Malgré tout, malgré ses raisonnements, malgré l'argument rassurant que lui fournissait l'irréprochable tenue de Maud, malgré le mépris que tout honnête homme garde à la dénonciation anonyme, malgré sa volonté et son amour, enfin sans avoir jamais osé se dire à lui-même: "Je doute !" il doutait continuellement, cruellement.
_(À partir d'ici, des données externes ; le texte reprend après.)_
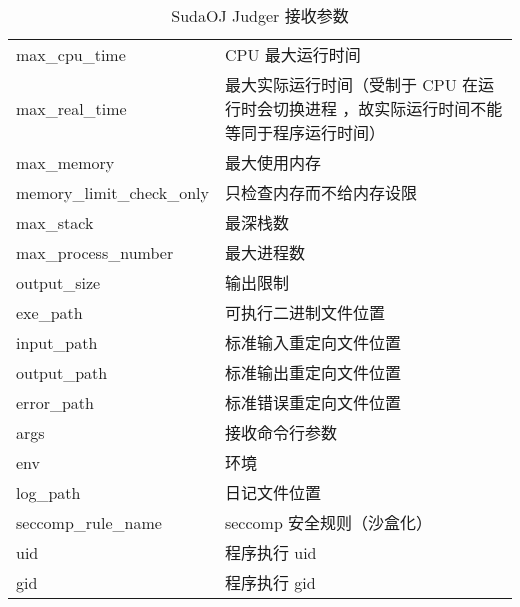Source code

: \begin{table}[h]
\begin{center}
\begin{tabular}{lp{6cm}}
    \toprule
    max\_cpu\_time      & CPU 最大运行时间                                  \\
    max\_real\_time     & 最大实际运行时间（受制于 CPU 在运行时会切换进程%
                          ，故实际运行时间不能等同于程序运行时间）          \\
    max\_memory         & 最大使用内存                                      \\
    memory\_limit\_check\_only & 只检查内存而不给内存设限                   \\
    max\_stack          & 最深栈数                                          \\
    max\_process\_number &  最大进程数                                      \\
    output\_size        & 输出限制                                          \\
    \midrule
    exe\_path           & 可执行二进制文件位置                              \\
    input\_path         & 标准输入重定向文件位置                            \\
    output\_path        & 标准输出重定向文件位置                            \\
    error\_path         & 标准错误重定向文件位置                            \\
    \midrule
    args                & 接收命令行参数                                    \\
    env                 & 环境                                              \\
    \midrule
    log\_path           & 日记文件位置                                      \\
    seccomp\_rule\_name & seccomp 安全规则（沙盒化）                        \\
    \midrule
    uid                 & 程序执行 uid                                      \\
    gid                 & 程序执行 gid                                      \\
    \bottomrule
\end{tabular}
\end{center}
\caption{SudaOJ Judger 接收参数}
\label{sudaoj::judger::args}
\end{table}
Tout ce qu'on dira, tout ce qu'on écrira sur l'inanité et l'ignominie des lettres anonymes n'empêchera pas l'homme le plus sensé d'être bouleversé par une telle lettre lui dénonçant la fraude d'une femme chérie, eût-il pour cette femme le respect le mieux confirmé. Car la lettre anonyme, c'est, au moins, le rappel de l'esprit de l'amant à ce problème effroyable: "Qu'y a-t-il derrière le front de ma maîtresse ? Que sais-je de sa pensée ?" Ah ! si intime et si abandonnée qu'elle vous soit apparue, l'homme raisonnable sait bien qu'il ne sait jamais tout ! Le doute et la défiance ce sont la raison même, car une âme est un mystère pou une autre âme: c'est la confiance qui est l'abdication, le volontaire aveuglement. Voilà ce que rappelle à l'amant le plus croyant l'infâme papier sans signature qui lui dit: "Cette femme vous ment..." Or Maxime n'était venu à la confiance que par un acte de volonté comparable à l'effort d'un prêtre pour retenir la foi qui s'échappe, et avec la foi, le repos du coeur ! Tout l'édifice fut par terre, du coup: ils sont si fragiles, ceux que construit laborieusement notre vouloir raisonné ! Les seuls solides se sont bâtis tout seuls, dans l'irréflexion.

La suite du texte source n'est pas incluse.